Сью подсела к Бернарду.

— В конце вы должны поцеловать человека, сидя­щего рядом с вами, — сообщила она по секрету.

— Прошу прощения, но меня ждет работа, — не поддалась увещеваниям Элли. — Увидимся позже, Лью­ис. — Она перебросила косу через плечо, как взмахнув­шая хвостом львица, и зашагала к двери.

— Извини меня, Роджер, — сказал Льюис Миллер. Он взял один из свободных стаканов с май-тай и с не­счастным видом присосался к соломинке. — Мы с Эл­ли перед выходом поругались. У нас сейчас неважные отношения.

— Предвкушаете возвращение? — спросила Сью Бернарда.

— Вообще-то я пока остаюсь, — ответил Бернард. — Папа все еще в больнице. Но, честно говоря, я совсем не спешу возвращаться в Раммидж.

— В Раммидж! У Брайана в Раммидже бизнес! — вос­кликнула Берил Эверторп.

В один миг и как будто даже не пошевелив руками, Брайан Эверторп протянул визитную карточку.

— «Ривьера. Установки для загара», — отчеканил он. — В любое время, как захотите получить скидку, дайте мне знать.

— А в какой части Раммиджа? — спросила у Бернар­да Берил, и он вынужден был объяснять, прислушива­ясь в то же время к словам Льюиса Миллера.

— Мне кажется, она собирается меня бросить, — говорил тот, — и сказать по правде, Роджер, я буду только рад этому. Я скучаю по детям. Скучаю даже по жене.

— Нам надо обменяться адресами, вы не против? — спросила Берил. — У вас не найдется карандаша и бумаги? — обратилась она к Линде Ханаме, которая в этот момент подошла к ним.

— Конечно. — Линда вытащила чистый лист бумаги из своей папки. — Я шла сказать, что вас спрашивают, мистер Эверторп. У стойки портье вас кто-то ждет. Не­кий мистер Моска.

Брайан Эверторп побелел под своим красным зага­ром и нажатием кнопки остановил кассету. Сью разо­чарованно пискнула, когда гавайские певцы исчезли с экрана.

— Нам пора, дорогая. — Брайан ловко извлек кассе­ту из видеомагнитофона.

— Но мы не успели обменяться адресами, — запро­тестовала Берил.

— Мы и не собираемся, — сказал Брайан Эверторп, выхватывая визитную карточку из пальцев Бернар­да. — Всем доброго вечера. — И погнал возмущавшую­ся Берил прочь из бара.

— Мне тоже надо идти, — сказал Бернард, неуверен­но поднимаясь на ноги. — «Закончилась наша пирушка».

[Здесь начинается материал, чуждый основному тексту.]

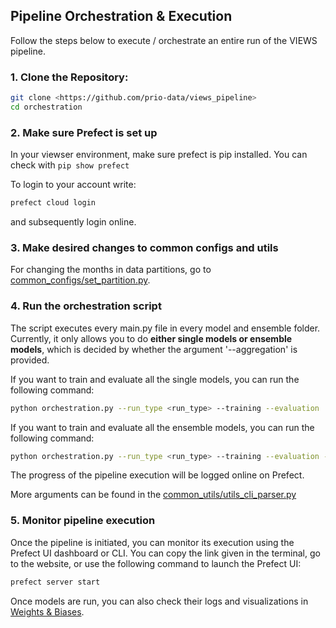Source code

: ## Pipeline Orchestration & Execution
Follow the steps below to execute / orchestrate an entire run of the VIEWS pipeline.

### 1. Clone the Repository:

```bash
git clone <https://github.com/prio-data/views_pipeline>
cd orchestration
```
### 2. Make sure Prefect is set up
In your viewser environment, make sure prefect is pip installed. You can check with ```pip show prefect```

To login to your account write:
```bash
prefect cloud login
```
and subsequently login online.

### 3. Make desired changes to common configs and utils

For changing the months in data partitions, go to [common_configs/set_partition.py](../common_configs/set_partition.py).

### 4. Run the orchestration script
The script executes every main.py file in every model and ensemble folder. Currently, it only allows you to do **either single 
models or ensemble models**, which is decided by whether the argument '--aggregation' is provided. 

If you want to train and evaluate all the single models, you can run the following command:
```bash
python orchestration.py --run_type <run_type> --training --evaluation  
```
If you want to train and evaluate all the ensemble models, you can run the following command:
```bash
python orchestration.py --run_type <run_type> --training --evaluation --aggregation 
```

The progress of the pipeline execution will be logged online on Prefect.

More arguments can be found in the [common_utils/utils_cli_parser.py](../common_utils/utils_cli_parser.py)

### 5. Monitor pipeline execution
Once the pipeline is initiated, you can monitor its execution using the Prefect UI dashboard or CLI. You can copy the 
link given in the terminal, go to the website, or use the following command to launch the Prefect UI:
```bash
prefect server start
```

Once models are run, you can also check their logs and visualizations in [Weights & Biases](https://wandb.ai/views_pipeline).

— Разве вы нас не поцелуете? — спросила Сью, и он подчинился. — Если бы не Дес, я бы в вас влюбилась, Бернард, — сказала она. — Передайте мои наилучшие пожелания вашему папе.

Бернард смутно помнил, как очутился в вестибюле гос­тиницы «Вайкики серфрайдер». Он подошел к стойке портье и взял свой ключ. Служащий подал ему конверт, в котором содержалось отпечатанное послание от уп­равляющего гостиницей, выражавшего надежду, что Бернарду понравилось пребывание в ней, и напоми­навшего, что расчетное время — двенадцать часов дня.

— Если бы я захотел остаться еще на год, у вас на­шелся бы номер? — спросил Бернард.

— На год, сэр?

— Простите, я хотел сказать на неделю. — Бернард покачал головой и стукнул по ней кулаком. Служащий сверился с компьютером и подтвердил, что его могут разместить еще на неделю.

В номере 1509 Бернард снял туфли и сел на кро­вать. С пульта рядом с кроватью он выключил весь свет, кроме лампы над телефоном. Набрал номер Урсулиной квартиры.

— Где ты был? — спросила Тесса.

— Извини. Я потерял счет времени. Сколько сей­час? — Он всмотрелся в свои часы. — Господи боже, по­ловина девятого.

— У тебя какой-то странный голос. Ты выпил?

— Немножко. Нас очень щедро поили май-тай.

— Я больше не могла ждать и сделала себе омлет.

— Боже, прости меня, пожалуйста, Тесса. Второй день подряд омлет.

— Пустяки. Я все равно не хотела выходить из дома. Я укладываю вещи.

— Укладываешь? Зачем?

— Завтра я улетаю домой. Я забронировала место на утро, на рейс в восемь сорок. Ты отвезешь меня в аэро­порт?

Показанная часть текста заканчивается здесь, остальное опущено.